- Exercise instructions -
Only the lines from the one containing "- There is a" to the end of the entries should be written out, each exactly as it stands, both ends included.

(Excerpts from a dataset)
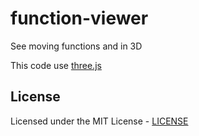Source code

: # function-viewer

See moving functions and in 3D

This code use [three.js](https://threejs.org/)

## License

Licensed under the MIT License - [LICENSE](LICENSE)
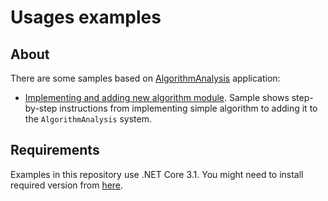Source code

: # Usages examples

## About

There are some samples based on [AlgorithmAnalysis](https://github.com/Vasar007/algorithm_analysis) application:

- [Implementing and adding new algorithm module](https://github.com/Vasar007/algorithm_analysis/tree/master/Examples/NewAlgorithm).
  Sample shows step-by-step instructions from implementing simple algorithm to adding it to the `AlgorithmAnalysis` system.

## Requirements

Examples in this repository use .NET Core 3.1.
You might need to install required version from [here](https://dotnet.microsoft.com/download).
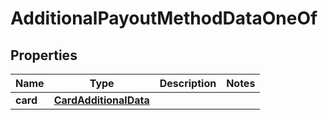 

# AdditionalPayoutMethodDataOneOf


## Properties

| Name | Type | Description | Notes |
|------------ | ------------- | ------------- | -------------|
|**card** | [**CardAdditionalData**](CardAdditionalData.md) |  |  |



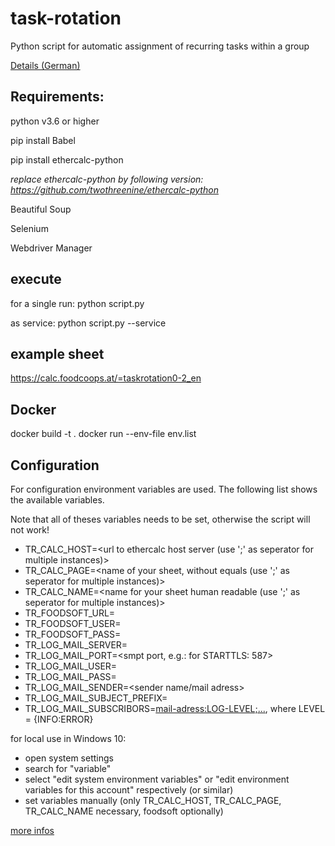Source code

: # task-rotation

Python script for automatic assignment of recurring tasks within a group

[Details (German)](https://github.com/twothreenine/task-rotation/blob/master/manuals/manual_de.md)

## Requirements:

 python v3.6 or higher
 
 pip install Babel
 
 pip install ethercalc-python

*replace ethercalc-python by following version: https://github.com/twothreenine/ethercalc-python*

Beautiful Soup

Selenium

Webdriver Manager

## execute

for a single run: 
 python script.py

as service:
 python script.py --service

## example sheet

https://calc.foodcoops.at/=taskrotation0-2_en

## Docker

  docker build -t <image-name> .
  docker run --env-file env.list <image-name>

## Configuration
For configuration environment variables are used. The following list shows the available variables.

Note that all of theses variables needs to be set, otherwise the script will not work!
* TR_CALC_HOST=<url to ethercalc host server (use ';' as seperator for multiple instances)>
* TR_CALC_PAGE=<name of your sheet, without equals (use ';' as seperator for multiple instances)>
* TR_CALC_NAME=<name for your sheet human readable (use ';' as seperator for multiple instances)>
* TR_FOODSOFT_URL=<url to your foodsoft instance>
* TR_FOODSOFT_USER=<foodsoft-user>
* TR_FOODSOFT_PASS=<foodsoft-password>
* TR_LOG_MAIL_SERVER=<server name of smtp server>
* TR_LOG_MAIL_PORT=<smpt port, e.g.: for STARTTLS: 587>  
* TR_LOG_MAIL_USER=<login user> 
* TR_LOG_MAIL_PASS=<login password>
* TR_LOG_MAIL_SENDER=<sender name/mail adress>
* TR_LOG_MAIL_SUBJECT_PREFIX=<prefix of each log mail>
* TR_LOG_MAIL_SUBSCRIBORS=<mail-adress:LOG-LEVEL;...>, where LEVEL = {INFO:ERROR}



for local use in Windows 10:
* open system settings
* search for "variable"
* select "edit system environment variables" or "edit environment variables for this account" respectively (or similar)
* set variables manually (only TR_CALC_HOST, TR_CALC_PAGE, TR_CALC_NAME necessary, foodsoft optionally)

[more infos](https://superuser.com/questions/949560/how-do-i-set-system-environment-variables-in-windows-10)
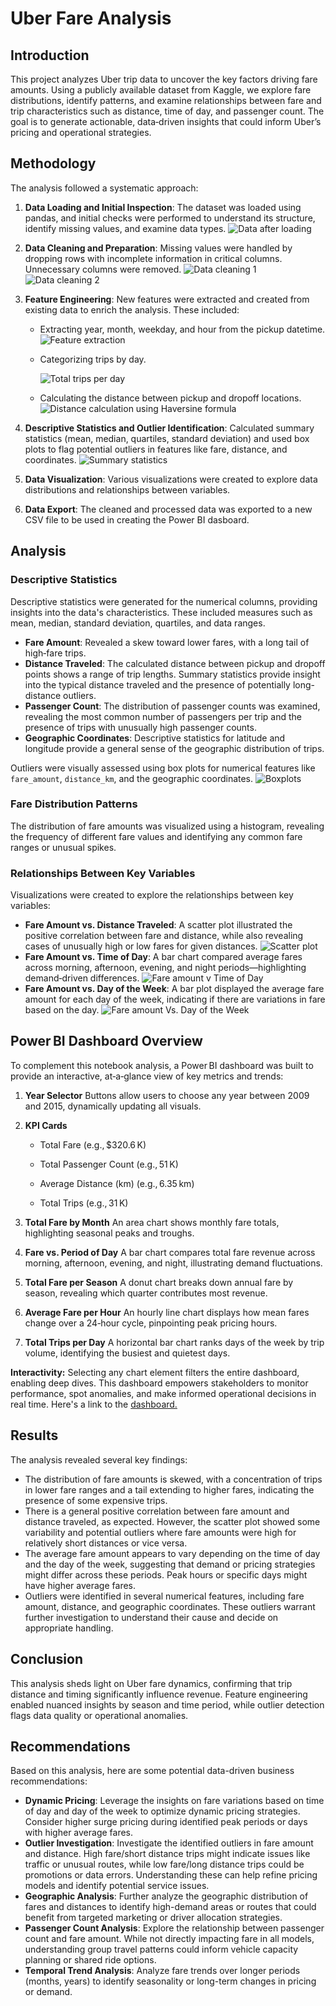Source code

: # Uber Fare Analysis

## Introduction

This project analyzes Uber trip data to uncover the key factors driving fare amounts. Using a publicly available dataset from Kaggle, we explore fare distributions, identify patterns, and examine relationships between fare and trip characteristics such as distance, time of day, and passenger count. The goal is to generate actionable, data‑driven insights that could inform Uber’s pricing and operational strategies.

## Methodology

The analysis followed a systematic approach:

1.  **Data Loading and Initial Inspection**: The dataset was loaded using pandas, and initial checks were performed to understand its structure, identify missing values, and examine data types.
    ![Data after loading](images/Screenshot%202025-07-27%20155230.png)
2.  **Data Cleaning and Preparation**: Missing values were handled by dropping rows with incomplete information in critical columns. Unnecessary columns were removed.
    ![Data cleaning 1](images/data_cleaning.png)
    ![Data cleaning 2](images/data_cleaning2.png)

3.  **Feature Engineering**: New features were extracted and created from existing data to enrich the analysis. These included:

    - Extracting year, month, weekday, and hour from the pickup datetime.
      ![Feature extraction](images/Screenshot%202025-07-27%20161534.png)

    - Categorizing trips by day.

      ![Total trips per day](images/trip_day.png)

    - Calculating the distance between pickup and dropoff locations.
      ![Distance calculation using Haversine formula](images/dist_conversion.png)

4.  **Descriptive Statistics and Outlier Identification**: Calculated summary statistics (mean, median, quartiles, standard deviation) and used box plots to flag potential outliers in features like fare, distance, and coordinates.
    ![Summary statistics](images/Screenshot%202025-07-27%20161534.png)
5.  **Data Visualization**: Various visualizations were created to explore data distributions and relationships between variables.
6.  **Data Export**: The cleaned and processed data was exported to a new CSV file to be used in creating the Power BI dasboard.

## Analysis

### Descriptive Statistics

Descriptive statistics were generated for the numerical columns, providing insights into the data's characteristics. These included measures such as mean, median, standard deviation, quartiles, and data ranges.

- **Fare Amount**: Revealed a skew toward lower fares, with a long tail of high‑fare trips.
- **Distance Traveled**: The calculated distance between pickup and dropoff points shows a range of trip lengths. Summary statistics provide insight into the typical distance traveled and the presence of potentially long-distance outliers.
- **Passenger Count**: The distribution of passenger counts was examined, revealing the most common number of passengers per trip and the presence of trips with unusually high passenger counts.
- **Geographic Coordinates**: Descriptive statistics for latitude and longitude provide a general sense of the geographic distribution of trips.

Outliers were visually assessed using box plots for numerical features like `fare_amount`, `distance_km`, and the geographic coordinates.
![Boxplots](images/Screenshot%202025-07-27%20161338.png)

### Fare Distribution Patterns

The distribution of fare amounts was visualized using a histogram, revealing the frequency of different fare values and identifying any common fare ranges or unusual spikes.

### Relationships Between Key Variables

Visualizations were created to explore the relationships between key variables:

- **Fare Amount vs. Distance Traveled**: A scatter plot illustrated the positive correlation between fare and distance, while also revealing cases of unusually high or low fares for given distances.
  ![Scatter plot](images/Screenshot%202025-07-27%20161729.png)
- **Fare Amount vs. Time of Day**: A bar chart compared average fares across morning, afternoon, evening, and night periods—highlighting demand‑driven differences.
  ![Fare amount v Time of Day](images/Screenshot%202025-07-27%20161948.png)
- **Fare Amount vs. Day of the Week**: A bar plot displayed the average fare amount for each day of the week, indicating if there are variations in fare based on the day.
  ![Fare amount Vs. Day of the Week](images/Screenshot%202025-07-27%20162155.png)

## Power BI Dashboard Overview

To complement this notebook analysis, a Power BI dashboard was built to provide an interactive, at‑a‑glance view of key metrics and trends:

1. **Year Selector**
   Buttons allow users to choose any year between 2009 and 2015, dynamically updating all visuals.

2. **KPI Cards**

   - Total Fare (e.g., $320.6 K)

   - Total Passenger Count (e.g., 51 K)

   - Average Distance (km) (e.g., 6.35 km)

   - Total Trips (e.g., 31 K)

3. **Total Fare by Month**
   An area chart shows monthly fare totals, highlighting seasonal peaks and troughs.

4. **Fare vs. Period of Day**
   A bar chart compares total fare revenue across morning, afternoon, evening, and night, illustrating demand fluctuations.

5. **Total Fare per Season**
   A donut chart breaks down annual fare by season, revealing which quarter contributes most revenue.

6. **Average Fare per Hour**
   An hourly line chart displays how mean fares change over a 24‑hour cycle, pinpointing peak pricing hours.

7. **Total Trips per Day**
   A horizontal bar chart ranks days of the week by trip volume, identifying the busiest and quietest days.

**Interactivity:** Selecting any chart element filters the entire dashboard, enabling deep dives. This dashboard empowers stakeholders to monitor performance, spot anomalies, and make informed operational decisions in real time.
Here's a link to the [dashboard.](https://drive.google.com/file/d/1ze5LUPZZqDfWOXc6__G2qwCzO2pM_RbC/view?usp=sharing)

## Results

The analysis revealed several key findings:

- The distribution of fare amounts is skewed, with a concentration of trips in lower fare ranges and a tail extending to higher fares, indicating the presence of some expensive trips.
- There is a general positive correlation between fare amount and distance traveled, as expected. However, the scatter plot showed some variability and potential outliers where fare amounts were high for relatively short distances or vice versa.
- The average fare amount appears to vary depending on the time of day and the day of the week, suggesting that demand or pricing strategies might differ across these periods. Peak hours or specific days might have higher average fares.
- Outliers were identified in several numerical features, including fare amount, distance, and geographic coordinates. These outliers warrant further investigation to understand their cause and decide on appropriate handling.

## Conclusion

This analysis sheds light on Uber fare dynamics, confirming that trip distance and timing significantly influence revenue. Feature engineering enabled nuanced insights by season and time period, while outlier detection flags data quality or operational anomalies.

## Recommendations

Based on this analysis, here are some potential data-driven business recommendations:

- **Dynamic Pricing**: Leverage the insights on fare variations based on time of day and day of the week to optimize dynamic pricing strategies. Consider higher surge pricing during identified peak periods or days with higher average fares.
- **Outlier Investigation**: Investigate the identified outliers in fare amount and distance. High fare/short distance trips might indicate issues like traffic or unusual routes, while low fare/long distance trips could be promotions or data errors. Understanding these can help refine pricing models and identify potential service issues.
- **Geographic Analysis**: Further analyze the geographic distribution of fares and distances to identify high-demand areas or routes that could benefit from targeted marketing or driver allocation strategies.
- **Passenger Count Analysis**: Explore the relationship between passenger count and fare amount. While not directly impacting fare in all models, understanding group travel patterns could inform vehicle capacity planning or shared ride options.
- **Temporal Trend Analysis**: Analyze fare trends over longer periods (months, years) to identify seasonality or long-term changes in pricing or demand.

- Problem solution -
- There is a general positive correlation between fare amount and distance traveled, as expected. However, the scatter plot showed some variability and potential outliers where fare amounts were high for relatively short distances or vice versa.
- The average fare amount appears to vary depending on the time of day and the day of the week, suggesting that demand or pricing strategies might differ across these periods. Peak hours or specific days might have higher average fares.
- Outliers were identified in several numerical features, including fare amount, distance, and geographic coordinates. These outliers warrant further investigation to understand their cause and decide on appropriate handling.

## Conclusion

This analysis sheds light on Uber fare dynamics, confirming that trip distance and timing significantly influence revenue. Feature engineering enabled nuanced insights by season and time period, while outlier detection flags data quality or operational anomalies.

## Recommendations

Based on this analysis, here are some potential data-driven business recommendations:

- **Dynamic Pricing**: Leverage the insights on fare variations based on time of day and day of the week to optimize dynamic pricing strategies. Consider higher surge pricing during identified peak periods or days with higher average fares.
- **Outlier Investigation**: Investigate the identified outliers in fare amount and distance. High fare/short distance trips might indicate issues like traffic or unusual routes, while low fare/long distance trips could be promotions or data errors. Understanding these can help refine pricing models and identify potential service issues.
- **Geographic Analysis**: Further analyze the geographic distribution of fares and distances to identify high-demand areas or routes that could benefit from targeted marketing or driver allocation strategies.
- **Passenger Count Analysis**: Explore the relationship between passenger count and fare amount. While not directly impacting fare in all models, understanding group travel patterns could inform vehicle capacity planning or shared ride options.
- **Temporal Trend Analysis**: Analyze fare trends over longer periods (months, years) to identify seasonality or long-term changes in pricing or demand.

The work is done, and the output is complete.